The Air Algerie commercial flight that crashed Thursday in Mali was traveling over a region the U.S. Federal Aviation Administration had warned airlines about in a notice to airmen earlier this year. The jet, leased to the North African carrier by Spanish airline Swiftair, was carrying 110 passengers and six crew members from Ouagadougou, Burkina Faso, to Algiers.

French Secretary of Transport Frederic Cuvillier told reporters that AH5017, which disappeared over northern Mali, was carrying a “large number of French passengers,” and its government was actively involved in the search.

Algerian news agency APS published a list of passengers that included 51 French, 27 Burkina Faso nationals, eight Lebanese, six Algerians, five Canadians, four Germans, two Luxembourgers, one Swiss, one Belgian, one Egyptian, one Ukrainian, one Nigerian, one Cameroonian and one Malian. However, AFP is reporting that "at least 20" passengers were Lebanese. The six crew members were Spanish, according to the Spanish pilots' union.

Flight AH5017 left Ouagadougou, the capital of Burkina Faso, for Algiers on Thursday at 1:17 a.m. local time. The McDonnell Douglas MD-83 jet lost contact with air traffic control 50 minutes into the flight, after the pilot had asked permission to change route because of a sandstorm, said Burkina Faso Transport Minister Jean Bertin Ouedraogo.

The French air force dispatched two Mirage 2000 fighter jets based in Mali to locate the downed plane, said spokesman Col. Gilles Jarron. They found the wreckage near the town of Tlemsi. France has troops in Mali to fight an Islamic insurgency.

While the plane’s exact flight path was not immediately clear, it is sure to come under scrutiny during a week in which three aviation disasters have occurred. Concerns over planes flying through conflict regions are heightened after Malaysia Airlines Flight MH17 was shot down over Ukraine last week, and many airlines have canceled flights to Israel amid concerns about rocket strikes near the Tel Aviv airport.

Because Ouagadougou is almost directly south of Algiers, it is likely that the plane traveled over the desert in northern Mali, a region plagued by unrest. Militant Islamist separatist groups, who are currently fighting the Malian government and French forces, control the area. But concerns of an attack that could shoot down the plane were quickly dismissed by French officials.

A senior French official, speaking under the condition of anonymity, told the Associated Press that fighters in Mali possess only shoulder-fired weapons that could not reach an aircraft traveling at cruising altitude.

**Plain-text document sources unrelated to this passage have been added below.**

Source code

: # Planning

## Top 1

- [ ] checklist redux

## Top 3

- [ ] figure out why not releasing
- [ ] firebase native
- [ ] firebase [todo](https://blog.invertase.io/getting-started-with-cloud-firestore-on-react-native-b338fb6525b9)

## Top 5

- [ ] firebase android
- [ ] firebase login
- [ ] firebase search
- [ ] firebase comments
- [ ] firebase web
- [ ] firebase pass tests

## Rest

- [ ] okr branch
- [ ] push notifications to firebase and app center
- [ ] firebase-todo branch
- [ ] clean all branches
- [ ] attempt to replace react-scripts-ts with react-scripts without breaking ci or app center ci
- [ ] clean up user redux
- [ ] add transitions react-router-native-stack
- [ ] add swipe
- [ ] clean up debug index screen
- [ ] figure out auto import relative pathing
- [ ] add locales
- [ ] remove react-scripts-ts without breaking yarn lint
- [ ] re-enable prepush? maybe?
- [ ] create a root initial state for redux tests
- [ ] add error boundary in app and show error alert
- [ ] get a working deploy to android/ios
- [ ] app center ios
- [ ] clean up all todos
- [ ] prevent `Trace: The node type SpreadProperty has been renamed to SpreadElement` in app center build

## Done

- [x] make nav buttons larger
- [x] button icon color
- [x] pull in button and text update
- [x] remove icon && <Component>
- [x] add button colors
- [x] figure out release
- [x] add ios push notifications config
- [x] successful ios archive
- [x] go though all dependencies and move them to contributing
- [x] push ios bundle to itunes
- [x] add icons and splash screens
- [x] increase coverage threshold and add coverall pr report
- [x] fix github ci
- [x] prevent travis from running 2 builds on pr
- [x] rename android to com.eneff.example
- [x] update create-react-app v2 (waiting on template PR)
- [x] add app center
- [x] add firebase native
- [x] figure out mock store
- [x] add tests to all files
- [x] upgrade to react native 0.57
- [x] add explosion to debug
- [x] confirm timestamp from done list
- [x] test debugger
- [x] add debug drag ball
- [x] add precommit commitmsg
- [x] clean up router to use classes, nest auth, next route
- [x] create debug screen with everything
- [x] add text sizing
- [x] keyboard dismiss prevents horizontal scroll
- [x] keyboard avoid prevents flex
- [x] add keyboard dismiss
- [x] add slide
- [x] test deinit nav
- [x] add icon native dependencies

Still, the U.S. Federal Aviation Administration had cautioned airlines about traveling over Mali due to insurgent activity and explicitly forbade U.S. carriers from flying over the country at lower altitudes, citing threats of anti-aircraft missiles, rocket-propelled grenades and rockets.

Flight AH5017 was being operated by Swiftair, a Spanish charter company that has a fleet of more than 30 planes flying in Europe, Africa and the Middle East. According to the Aviation Safety Network, the airline has only had four accidents since it was founded in 1968.

Air Algerie, Algeria’s national carrier that flies to 28 countries, has a slightly less impressive record: It has had 29 safety incidents since 1947. The deadliest one occurred in March 2003 when a domestic flight crashed after takeoff, killing 102 on board, while one person survived.

Swiftair said in a statement that it had lost contact with the plane, which was built in 1996 and has two Pratt & Whitney JT8D-219 engines. According to the AP, Swiftair took ownership of the plane in October of last year after the jet spent 10 months in storage. The missing plane had more than 37,800 hours of flight time and had more than 32,100 takeoffs and landings. It had been previously owned by several airlines, including Avianca of Colombia and Austral Lineas Aereas of Argentina.

Patrick Gandil, head of France’s civil aviation authority, said the Boeing-owned McDonnell Douglas jet “passed through France in Marseille two or three days ago. We examined it and found almost nothing. It was really in good condition,” reports The Telegraph.

The disappearance of AH5017 comes after another one of Algeria’s worst air disasters in February, when a C-130 Hercules military transport crashed in the mountains of eastern Algeria, killing 77 of the 78 people on board.